Evictions are increasingly becoming centralised operations, with self-styled ‘lock father’ Andrew Marsh boasting that his firm is the preferred contractor of Lewisham and Camden councils, Transport for London and many more.
His firm evicted people throughout the lockdown, and in January 2021 was allegedly employed in an eviction where two squatters were beaten unconscious by security agents.
One had their leg broken and the other nearly lost an eye. He has denied any responsibility, and police refused to investigate due to ‘lack of evidence’.
After being berated during a pandemic eviction in 2020 and asked what his children would think of him doing this, Marsh subsequently came to work with his teenage son in attendance.
OneHousing are merging with housing association Riverside, and despite paying lip service to corporate social responsibility, their actions at the former St. Mungo’s site prove that they are property speculators and corporatised landlords with a paper-thin PR campaign that is little more than ‘charity-washing’.
One disgruntled ex-resident, one of several war veterans staying there, said: “Fuck ‘em.
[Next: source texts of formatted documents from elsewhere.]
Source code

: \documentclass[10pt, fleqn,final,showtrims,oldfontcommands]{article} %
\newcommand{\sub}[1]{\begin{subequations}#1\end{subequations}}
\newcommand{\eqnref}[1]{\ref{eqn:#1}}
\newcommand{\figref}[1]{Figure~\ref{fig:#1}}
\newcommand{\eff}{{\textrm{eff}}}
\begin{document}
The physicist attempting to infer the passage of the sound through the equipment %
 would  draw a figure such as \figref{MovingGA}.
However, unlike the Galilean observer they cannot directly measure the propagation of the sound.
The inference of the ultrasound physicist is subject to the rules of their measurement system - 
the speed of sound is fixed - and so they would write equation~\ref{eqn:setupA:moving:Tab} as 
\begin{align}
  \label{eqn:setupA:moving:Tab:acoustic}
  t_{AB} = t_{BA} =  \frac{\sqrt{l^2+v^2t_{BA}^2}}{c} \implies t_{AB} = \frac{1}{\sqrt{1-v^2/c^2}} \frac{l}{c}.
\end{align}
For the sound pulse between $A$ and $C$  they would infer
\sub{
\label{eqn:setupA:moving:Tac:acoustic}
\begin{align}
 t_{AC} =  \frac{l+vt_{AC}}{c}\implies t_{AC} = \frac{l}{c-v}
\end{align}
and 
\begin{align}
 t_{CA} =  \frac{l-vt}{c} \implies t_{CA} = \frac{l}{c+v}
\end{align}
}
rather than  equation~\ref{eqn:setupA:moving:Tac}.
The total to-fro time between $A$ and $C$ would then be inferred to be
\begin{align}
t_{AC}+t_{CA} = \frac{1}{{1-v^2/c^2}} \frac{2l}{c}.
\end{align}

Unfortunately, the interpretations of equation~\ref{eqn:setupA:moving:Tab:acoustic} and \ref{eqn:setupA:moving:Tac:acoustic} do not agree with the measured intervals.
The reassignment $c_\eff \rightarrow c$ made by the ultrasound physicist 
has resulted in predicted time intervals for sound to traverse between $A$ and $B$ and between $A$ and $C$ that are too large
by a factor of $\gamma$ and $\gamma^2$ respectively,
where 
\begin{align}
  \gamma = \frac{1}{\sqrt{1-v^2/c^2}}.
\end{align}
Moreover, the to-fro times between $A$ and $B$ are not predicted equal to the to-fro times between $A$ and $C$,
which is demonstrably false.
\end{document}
They’ll be first up against the wall come the revolution.”
Freedom, of course, would never condone ruining a perfectly good wall in such a manner.
All the former residents were immediately taken in by the extended squatter community in the local area as they recover from their ordeal.
Squatters across London are determined to match every eviction with the expropriation of new buildings, with an increasing number of groups such as the London Makhnovists, Resist Anti Trespass and NFA Queer Punx calling for a ‘summer of anarchy’.
There was even a successful resistance to county court bailiffs in Bermondsey last week that was incongruously but briefly attended by former arch-squatter and current fart-in-a-mask Piers Corbyn.
Direct action and resistance have never been more urgent as the government continues to persecute the propertyless and drive towards the total criminalisation of trespass and dissent through legislation such as the Police, Crime and Sentencing bill.
Please, whatever you do, do not feel free to comment upon OneHousing and the Lockfather on their social media. That would be outrageous.